* _Prompt_: From the listing, collect all lines containing the word "First".

* _Extracted entries_:
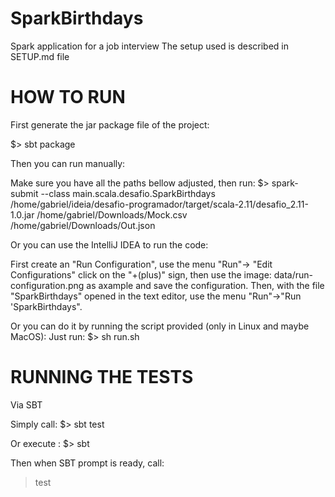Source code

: # SparkBirthdays
Spark application for a job interview
The setup used is described in SETUP.md file

HOW TO RUN
==========

First generate the jar package file of the project:

$> sbt package

Then you can run manually:

Make sure you have all the paths bellow adjusted, then run:
$> spark-submit --class main.scala.desafio.SparkBirthdays /home/gabriel/ideia/desafio-programador/target/scala-2.11/desafio_2.11-1.0.jar /home/gabriel/Downloads/Mock.csv /home/gabriel/Downloads/Out.json

Or you can use the IntelliJ IDEA to run the code:

First create an "Run Configuration", use the menu "Run"-> "Edit Configurations" click on the "+(plus)" sign, then use the image: data/run-configuration.png as axample and save the configuration.
Then, with the file "SparkBirthdays" opened in the text editor, use the menu "Run"->"Run 'SparkBirthdays".


Or you can do it by running the script provided (only in Linux and maybe MacOS):
Just run:
$> sh run.sh


RUNNING THE TESTS
=================
Via SBT

Simply call:
$> sbt test

Or execute :
$> sbt

Then when SBT prompt is ready, call:
> test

* _Solution for this problem_:
First generate the jar package file of the project:
First create an "Run Configuration", use the menu "Run"-> "Edit Configurations" click on the "+(plus)" sign, then use the image: data/run-configuration.png as axample and save the configuration.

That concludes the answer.